La Fura Dels Baus virtual

La compañía española La Fura dels Baus se puso a trabajar, en medio de la pandemia, una propuesta virtual inspirada en la tragedia de Macbeth de Shakespeare

CIUDAD DE MÉXICO (apro).- Sin el acto de la presencia, el teatro es otra cosa: experimentos, experiencias, acercamientos, eclecticismo, interdisciplina y diferentes salidas que los hacedores de teatro le dan a su creatividad.

No es un ritual colectivo vivo, aunque algo es el vislumbrar al otro en una cuadrícula; no olemos ni sentimos la tensión y los silencios colectivos ante lo que observamos, y desde la soledad presenciamos todo a través de una pantalla. El teatro filmado en un día de función para transmitirse después, es sólo un registro.

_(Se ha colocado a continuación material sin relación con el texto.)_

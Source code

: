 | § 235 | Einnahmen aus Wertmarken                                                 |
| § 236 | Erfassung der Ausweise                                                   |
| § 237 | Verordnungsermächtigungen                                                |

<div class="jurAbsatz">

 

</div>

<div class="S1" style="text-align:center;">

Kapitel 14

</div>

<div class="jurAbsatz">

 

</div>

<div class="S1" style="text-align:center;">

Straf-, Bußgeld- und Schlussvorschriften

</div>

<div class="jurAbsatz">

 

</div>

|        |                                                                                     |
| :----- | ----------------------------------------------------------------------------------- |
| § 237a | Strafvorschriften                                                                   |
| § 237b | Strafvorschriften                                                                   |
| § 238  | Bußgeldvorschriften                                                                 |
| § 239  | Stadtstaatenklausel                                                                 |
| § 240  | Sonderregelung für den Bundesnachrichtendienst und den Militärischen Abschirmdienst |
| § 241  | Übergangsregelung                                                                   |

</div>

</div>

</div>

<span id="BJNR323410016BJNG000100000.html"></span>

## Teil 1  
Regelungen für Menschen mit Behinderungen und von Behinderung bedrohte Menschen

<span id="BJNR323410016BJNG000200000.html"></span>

Los experimentos virtuales con el teatro como sustancia son otra cosa que apenas está por definirse y de la que nosotros somos testigos. Es triste y desolador ser un espectador solitario, pero no deja de llamar la atención la imaginería lanzada a los medios digitales para seguir haciendo teatro.

La compañía española La Fura dels Baus, con 40 años de historia, se puso a trabajar, en medio de la pandemia, una propuesta virtual inspirada en la tragedia de Macbeth de Shakespeare. La prepararon durante 20 días divididos en cinco grupos, con algunos artistas invitados de Latinoamérica, llevando a cabo espacios escénicos y propuestas visuales desde sus casas y en reuniones a distancia, para conjuntarlas en un proyecto de impacto. Presentaron La maldición de la corona el 28 de abril con 3 mil personas observando y lo retransmitieron el 8 de mayo para subirlo a Youtube con todo y la apertura de micrófonos para los creadores, al final de la transmisión. En esos dos días utilizaron la aplicación Kalliope para la experiencia inmersiva, a través de la cual daban las instrucciones.

El formato base para la propuesta de esta reinterpretación de Macbeth fue la videoconferencia a la que ahora estamos tan acostumbrados. El juego sucedía a través de las cuadrículas donde se observaba a cada uno de los actores en su actuación, y se rompía, se disolvía o se volvía en una imagen única.

Cada acto estaba a cargo de un grupo creativo. Y, aunque realizadas por separado, las unificaba la estética de la Fura que lleva desarrollando desde 1979; lo grotesco, lo agresivo, la trasgresión, lo inusual, lo sobrecargado y hasta el ridículo; con el equipo que trabajó las resoluciones tecnológicas se complejizaba la visión.

En absoluto es una propuesta anecdótica, pero sí toma ítems de la tragedia para ir develando guías fundamentales, como la idea de cómo una decisión cambia la vida de un personaje y lo va conllevando al despeñadero. Hay objetos clave que se resignificaron, como el cuchillo, y cuya escena de Shakespeare es memorable. Aquí vemos, por ejemplo, a cada uno de los actores en medio de la oscuridad de su respectiva cuadrícula, donde sólo con el rostro iluminado juegan con el cuchillo en su lengua o su rostro. En diferentes momentos la sangre chorrea y termina manchando y armonizando la multiplicidad de imágenes en una sola.

En otros momentos vemos a los personajes trastocados digitalmente y acompañados de conversaciones a través de mensajes. O un juego de Pac-Man que se apodera de la pantalla donde las cabezas de los personajes transitan. Frases de Macbeth se repiten y repiten en diferentes contextos y van dando apenas unos cuantos contenidos a la propuesta. Hay mucho despliegue de tecnología visual y poca experimentación con la sustancia. Es un diseño virtual sobrecargado de imágenes eclécticas mezcladas aleatoriamente.

La maldición de la corona es un espectáculo virtual con gran complejidad de imagen, que tiene mucho de apantallador. Sin embargo, le falta la fuerza y la violencia escénica que La Fura dels Baus impone con el manejo de su cuerpo en espacios no convencionales y su provocadora interacción con los espectadores.